Work item:
Nothing but an exact copy of the data should be given.

-- Exercise data follows --

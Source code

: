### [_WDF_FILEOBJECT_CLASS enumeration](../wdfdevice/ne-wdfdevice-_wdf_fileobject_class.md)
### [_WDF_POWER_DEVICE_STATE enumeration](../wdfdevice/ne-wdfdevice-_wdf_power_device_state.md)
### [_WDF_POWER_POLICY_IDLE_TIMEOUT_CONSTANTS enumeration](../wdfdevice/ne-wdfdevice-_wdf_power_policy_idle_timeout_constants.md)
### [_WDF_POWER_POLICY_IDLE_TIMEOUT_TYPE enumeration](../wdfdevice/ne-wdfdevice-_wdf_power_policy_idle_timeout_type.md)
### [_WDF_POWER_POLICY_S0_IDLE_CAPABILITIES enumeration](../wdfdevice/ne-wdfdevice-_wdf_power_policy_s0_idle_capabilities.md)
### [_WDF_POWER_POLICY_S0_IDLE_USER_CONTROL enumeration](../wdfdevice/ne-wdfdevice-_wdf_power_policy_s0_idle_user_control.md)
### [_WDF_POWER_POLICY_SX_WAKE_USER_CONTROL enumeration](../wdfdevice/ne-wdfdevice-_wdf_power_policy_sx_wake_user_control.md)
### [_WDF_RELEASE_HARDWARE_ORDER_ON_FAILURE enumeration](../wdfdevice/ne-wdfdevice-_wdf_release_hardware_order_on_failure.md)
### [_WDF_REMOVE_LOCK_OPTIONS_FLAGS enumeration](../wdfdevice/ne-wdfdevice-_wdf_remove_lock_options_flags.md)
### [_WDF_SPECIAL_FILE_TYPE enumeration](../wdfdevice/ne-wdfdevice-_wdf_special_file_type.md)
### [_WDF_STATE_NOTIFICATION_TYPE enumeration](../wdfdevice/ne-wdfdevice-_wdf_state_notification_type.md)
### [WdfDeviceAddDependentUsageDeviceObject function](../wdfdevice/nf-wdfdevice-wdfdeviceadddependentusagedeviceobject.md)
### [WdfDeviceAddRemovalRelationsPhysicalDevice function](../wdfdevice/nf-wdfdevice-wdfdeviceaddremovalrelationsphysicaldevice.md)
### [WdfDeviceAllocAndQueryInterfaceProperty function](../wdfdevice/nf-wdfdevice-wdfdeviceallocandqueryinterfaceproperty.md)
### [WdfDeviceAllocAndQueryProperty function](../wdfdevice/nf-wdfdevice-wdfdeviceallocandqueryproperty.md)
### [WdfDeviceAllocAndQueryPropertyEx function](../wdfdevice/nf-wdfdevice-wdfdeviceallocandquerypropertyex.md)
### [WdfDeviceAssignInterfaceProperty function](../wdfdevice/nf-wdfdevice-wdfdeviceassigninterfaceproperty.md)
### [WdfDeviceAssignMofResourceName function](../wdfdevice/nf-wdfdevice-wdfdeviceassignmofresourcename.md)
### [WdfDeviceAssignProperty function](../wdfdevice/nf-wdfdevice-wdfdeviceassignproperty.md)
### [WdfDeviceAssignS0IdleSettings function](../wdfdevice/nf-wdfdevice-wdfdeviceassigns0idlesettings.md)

-- Exercise data concluded --

Problem solution:
Source code

:### [_WDF_FILEOBJECT_CLASS enumeration](../wdfdevice/ne-wdfdevice-_wdf_fileobject_class.md)
### [_WDF_POWER_DEVICE_STATE enumeration](../wdfdevice/ne-wdfdevice-_wdf_power_device_state.md)
### [_WDF_POWER_POLICY_IDLE_TIMEOUT_CONSTANTS enumeration](../wdfdevice/ne-wdfdevice-_wdf_power_policy_idle_timeout_constants.md)
### [_WDF_POWER_POLICY_IDLE_TIMEOUT_TYPE enumeration](../wdfdevice/ne-wdfdevice-_wdf_power_policy_idle_timeout_type.md)
### [_WDF_POWER_POLICY_S0_IDLE_CAPABILITIES enumeration](../wdfdevice/ne-wdfdevice-_wdf_power_policy_s0_idle_capabilities.md)
### [_WDF_POWER_POLICY_S0_IDLE_USER_CONTROL enumeration](../wdfdevice/ne-wdfdevice-_wdf_power_policy_s0_idle_user_control.md)
### [_WDF_POWER_POLICY_SX_WAKE_USER_CONTROL enumeration](../wdfdevice/ne-wdfdevice-_wdf_power_policy_sx_wake_user_control.md)
### [_WDF_RELEASE_HARDWARE_ORDER_ON_FAILURE enumeration](../wdfdevice/ne-wdfdevice-_wdf_release_hardware_order_on_failure.md)
### [_WDF_REMOVE_LOCK_OPTIONS_FLAGS enumeration](../wdfdevice/ne-wdfdevice-_wdf_remove_lock_options_flags.md)
### [_WDF_SPECIAL_FILE_TYPE enumeration](../wdfdevice/ne-wdfdevice-_wdf_special_file_type.md)
### [_WDF_STATE_NOTIFICATION_TYPE enumeration](../wdfdevice/ne-wdfdevice-_wdf_state_notification_type.md)
### [WdfDeviceAddDependentUsageDeviceObject function](../wdfdevice/nf-wdfdevice-wdfdeviceadddependentusagedeviceobject.md)
### [WdfDeviceAddRemovalRelationsPhysicalDevice function](../wdfdevice/nf-wdfdevice-wdfdeviceaddremovalrelationsphysicaldevice.md)
### [WdfDeviceAllocAndQueryInterfaceProperty function](../wdfdevice/nf-wdfdevice-wdfdeviceallocandqueryinterfaceproperty.md)
### [WdfDeviceAllocAndQueryProperty function](../wdfdevice/nf-wdfdevice-wdfdeviceallocandqueryproperty.md)
### [WdfDeviceAllocAndQueryPropertyEx function](../wdfdevice/nf-wdfdevice-wdfdeviceallocandquerypropertyex.md)
### [WdfDeviceAssignInterfaceProperty function](../wdfdevice/nf-wdfdevice-wdfdeviceassigninterfaceproperty.md)
### [WdfDeviceAssignMofResourceName function](../wdfdevice/nf-wdfdevice-wdfdeviceassignmofresourcename.md)
### [WdfDeviceAssignProperty function](../wdfdevice/nf-wdfdevice-wdfdeviceassignproperty.md)
### [WdfDeviceAssignS0IdleSettings function](../wdfdevice/nf-wdfdevice-wdfdeviceassigns0idlesettings.md)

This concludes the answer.